An enlarged portion 119 is provided in the circulation valve housing 46 as shown such that after a certain predetermined upward movement of the circulation valve mandrel 66 the seals 171 enter the enlarged portion 119 to allow annulus pressure to be applied through port 47 and around seal 71 to the free end of circulation valve mandrel 66. Seals 120 are provided between the extension 67 and the valve mandrel 66 as shown in FIG. 3d. It can thus be seen that when the valve mandrel 66 moves toward the open position a predetermined distance, the seals 71 become ineffective and the annulus pressure through port 47 and around said seals 71 provide an opening force to the bottom of circulation valve mandrel 66 between seals 120 and 70. This opening force causes the valve mandrel 66 to move toward the open position as soon as seals 71 have moved the mentioned predetermined distance. Holding ratchet assembly 132 prevents circulation valve mandrel 66 from reclosing after it has been moved to the open position.

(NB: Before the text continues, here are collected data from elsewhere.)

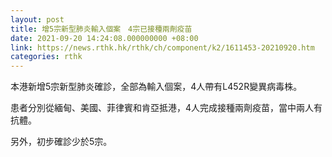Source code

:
 ```yaml
---
layout: post
title: 增5宗新型肺炎輸入個案　4宗已接種兩劑疫苗
date: 2021-09-20 14:24:08.000000000 +08:00
link: https://news.rthk.hk/rthk/ch/component/k2/1611453-20210920.htm
categories: rthk
---
```


本港新增5宗新型肺炎確診，全部為輸入個案，4人帶有L452R變異病毒株。

患者分別從緬甸、美國、菲律賓和肯亞抵港，4人完成接種兩劑疫苗，當中兩人有抗體。

另外，初步確診少於5宗。
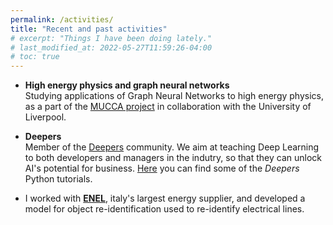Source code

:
 ```yaml
---
permalink: /activities/
title: "Recent and past activities"
# excerpt: "Things I have been doing lately."
# last_modified_at: 2022-05-27T11:59:26-04:00
# toc: true
---
```


- **High energy physics and graph neural networks** <br> Studying applications of Graph Neural Networks to high energy physics, as a part of the [MUCCA project](https://mucca-project.github.io/) in collaboration with the University of Liverpool.


- **Deepers** <br> Member of the [Deepers](https://www.deepers.ai/) community. We aim at teaching Deep Learning to both developers and managers in the indutry, so that they can unlock AI's potential for business. [Here](https://github.com/alessiodevoto/deepers) you can find some of the *Deepers* Python tutorials.


- I worked with [**ENEL**](https://www.enel.it), italy's largest energy supplier, and developed a model for object re-identification used to re-identify electrical lines.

Also shown in FIG. 3d is enlarged portion 122. The distances are designed to ensure that seal 71 moves into enlarged portion 119, and that an opening force is created before seal 70 moves into enlarged portion 122. This distance ensures that an initial opening momentum is established before a circulation path is provided around seals 70 by enlarged portion 122. The purpose of enlarged portion 122 is to reduce friction between seal 70 and housing section 46 so that the circulation valve mandrel 66 may move toward the open position unimpeded by this friction.

The apparatus 22 disclosed in FIGS. 3a-3d contains three ratchet assemblies; namely, a reciprocal ratchet assembly 130, a pull ratchet assembly 131, and a holding ratchet assembly 132. The design of these ratchet assemblies are well known in the oil well testing circulation valve art and are shown, for instance, in U.S. Pat. No. 3,850,250 issued Nov. 26, 1974 to Holden et al. and assigned to the assignee of the present invention.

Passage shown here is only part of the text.